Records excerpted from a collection
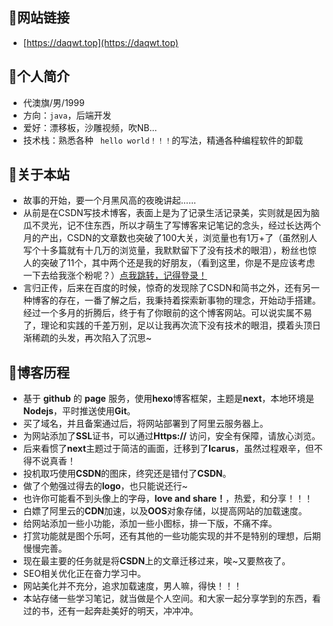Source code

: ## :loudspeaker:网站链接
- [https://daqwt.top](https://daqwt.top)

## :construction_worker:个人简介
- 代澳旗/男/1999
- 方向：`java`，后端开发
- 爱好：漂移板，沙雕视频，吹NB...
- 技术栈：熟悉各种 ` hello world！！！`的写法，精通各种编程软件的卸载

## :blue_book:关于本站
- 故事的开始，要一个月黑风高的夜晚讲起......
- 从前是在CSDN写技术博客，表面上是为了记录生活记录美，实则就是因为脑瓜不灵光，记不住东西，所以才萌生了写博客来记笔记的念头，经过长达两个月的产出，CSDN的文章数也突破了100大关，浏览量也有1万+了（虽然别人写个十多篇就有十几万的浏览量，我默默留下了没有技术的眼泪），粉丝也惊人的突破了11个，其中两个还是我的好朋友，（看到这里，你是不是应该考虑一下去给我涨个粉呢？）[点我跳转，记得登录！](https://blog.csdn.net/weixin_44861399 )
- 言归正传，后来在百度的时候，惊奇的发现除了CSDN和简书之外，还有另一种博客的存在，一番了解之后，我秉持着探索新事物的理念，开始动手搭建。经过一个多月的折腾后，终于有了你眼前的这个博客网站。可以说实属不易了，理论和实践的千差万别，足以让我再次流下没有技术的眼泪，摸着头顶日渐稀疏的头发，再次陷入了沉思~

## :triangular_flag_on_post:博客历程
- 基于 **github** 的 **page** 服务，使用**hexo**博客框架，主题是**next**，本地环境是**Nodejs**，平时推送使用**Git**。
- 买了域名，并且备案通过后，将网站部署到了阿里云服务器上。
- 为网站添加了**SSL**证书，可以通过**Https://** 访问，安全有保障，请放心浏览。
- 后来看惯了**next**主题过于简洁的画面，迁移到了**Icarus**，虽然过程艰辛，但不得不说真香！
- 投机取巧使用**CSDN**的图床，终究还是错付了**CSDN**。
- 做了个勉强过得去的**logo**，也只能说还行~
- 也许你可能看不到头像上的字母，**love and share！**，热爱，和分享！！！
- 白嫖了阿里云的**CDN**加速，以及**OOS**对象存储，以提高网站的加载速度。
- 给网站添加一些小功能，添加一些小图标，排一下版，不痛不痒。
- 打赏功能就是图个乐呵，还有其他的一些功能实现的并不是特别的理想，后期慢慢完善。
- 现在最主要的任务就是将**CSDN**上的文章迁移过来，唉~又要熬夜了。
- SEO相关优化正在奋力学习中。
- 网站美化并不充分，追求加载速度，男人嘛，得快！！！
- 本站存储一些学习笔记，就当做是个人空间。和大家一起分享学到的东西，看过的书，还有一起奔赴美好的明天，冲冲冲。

==

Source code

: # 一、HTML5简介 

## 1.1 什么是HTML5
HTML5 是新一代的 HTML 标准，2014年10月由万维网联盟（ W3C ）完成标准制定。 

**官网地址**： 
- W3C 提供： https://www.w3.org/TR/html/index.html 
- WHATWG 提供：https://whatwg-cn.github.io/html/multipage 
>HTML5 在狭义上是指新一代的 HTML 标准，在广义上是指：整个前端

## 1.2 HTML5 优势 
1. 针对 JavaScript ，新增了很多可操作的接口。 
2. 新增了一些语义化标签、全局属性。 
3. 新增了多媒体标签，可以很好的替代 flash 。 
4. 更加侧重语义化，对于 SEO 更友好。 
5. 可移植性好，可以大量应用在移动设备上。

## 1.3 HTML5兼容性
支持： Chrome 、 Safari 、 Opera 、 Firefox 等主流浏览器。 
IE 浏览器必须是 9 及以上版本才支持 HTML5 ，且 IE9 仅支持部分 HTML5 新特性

...

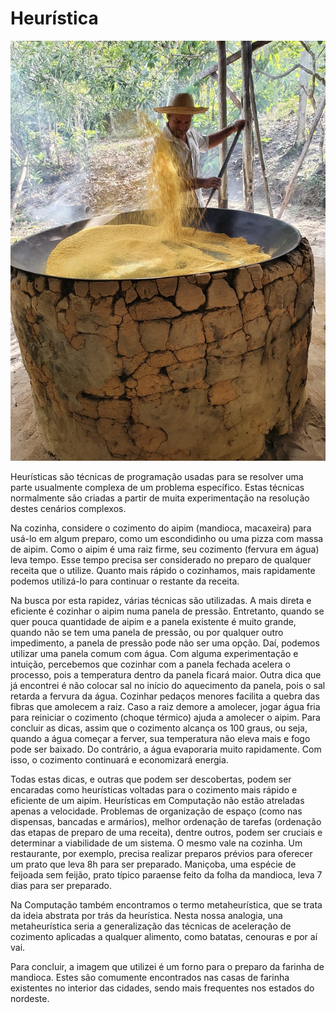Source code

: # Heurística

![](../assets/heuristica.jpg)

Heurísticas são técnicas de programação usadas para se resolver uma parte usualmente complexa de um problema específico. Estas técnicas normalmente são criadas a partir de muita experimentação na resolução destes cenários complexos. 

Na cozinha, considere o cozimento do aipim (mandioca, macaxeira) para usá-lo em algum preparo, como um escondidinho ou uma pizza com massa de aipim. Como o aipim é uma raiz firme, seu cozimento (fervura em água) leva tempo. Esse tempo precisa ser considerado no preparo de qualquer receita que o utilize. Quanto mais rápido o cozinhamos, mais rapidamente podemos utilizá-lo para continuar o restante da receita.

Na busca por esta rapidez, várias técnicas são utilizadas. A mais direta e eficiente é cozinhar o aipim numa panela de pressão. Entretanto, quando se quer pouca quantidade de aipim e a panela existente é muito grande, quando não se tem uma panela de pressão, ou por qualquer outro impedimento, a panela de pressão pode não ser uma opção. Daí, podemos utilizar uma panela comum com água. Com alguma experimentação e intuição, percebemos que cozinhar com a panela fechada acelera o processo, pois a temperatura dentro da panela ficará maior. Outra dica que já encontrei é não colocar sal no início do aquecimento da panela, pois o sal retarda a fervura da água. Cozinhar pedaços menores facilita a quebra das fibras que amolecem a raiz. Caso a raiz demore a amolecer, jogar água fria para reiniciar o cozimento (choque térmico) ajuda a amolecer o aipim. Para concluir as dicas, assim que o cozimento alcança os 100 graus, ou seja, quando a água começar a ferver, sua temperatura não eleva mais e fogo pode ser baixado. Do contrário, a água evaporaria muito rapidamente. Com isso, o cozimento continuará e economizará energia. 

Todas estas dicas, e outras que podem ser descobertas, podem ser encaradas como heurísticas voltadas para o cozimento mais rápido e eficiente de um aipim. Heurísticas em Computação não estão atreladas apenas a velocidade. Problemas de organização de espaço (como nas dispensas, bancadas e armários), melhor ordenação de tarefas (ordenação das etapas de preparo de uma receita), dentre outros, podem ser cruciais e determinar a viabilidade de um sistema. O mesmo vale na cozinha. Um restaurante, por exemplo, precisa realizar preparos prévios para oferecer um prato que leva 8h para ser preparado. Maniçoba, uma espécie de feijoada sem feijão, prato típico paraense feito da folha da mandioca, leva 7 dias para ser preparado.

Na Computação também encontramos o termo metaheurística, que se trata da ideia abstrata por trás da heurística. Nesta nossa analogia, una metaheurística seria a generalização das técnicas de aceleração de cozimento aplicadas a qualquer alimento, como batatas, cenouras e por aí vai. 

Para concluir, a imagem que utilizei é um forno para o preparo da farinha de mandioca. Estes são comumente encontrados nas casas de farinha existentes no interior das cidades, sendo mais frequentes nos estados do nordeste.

- [EXERCISE GOAL] All lines above in which the word "rápido" occurs should be identified and copied.

- [SOLUTION BELOW]
Na cozinha, considere o cozimento do aipim (mandioca, macaxeira) para usá-lo em algum preparo, como um escondidinho ou uma pizza com massa de aipim. Como o aipim é uma raiz firme, seu cozimento (fervura em água) leva tempo. Esse tempo precisa ser considerado no preparo de qualquer receita que o utilize. Quanto mais rápido o cozinhamos, mais rapidamente podemos utilizá-lo para continuar o restante da receita.
Todas estas dicas, e outras que podem ser descobertas, podem ser encaradas como heurísticas voltadas para o cozimento mais rápido e eficiente de um aipim. Heurísticas em Computação não estão atreladas apenas a velocidade. Problemas de organização de espaço (como nas dispensas, bancadas e armários), melhor ordenação de tarefas (ordenação das etapas de preparo de uma receita), dentre outros, podem ser cruciais e determinar a viabilidade de um sistema. O mesmo vale na cozinha. Um restaurante, por exemplo, precisa realizar preparos prévios para oferecer um prato que leva 8h para ser preparado. Maniçoba, uma espécie de feijoada sem feijão, prato típico paraense feito da folha da mandioca, leva 7 dias para ser preparado.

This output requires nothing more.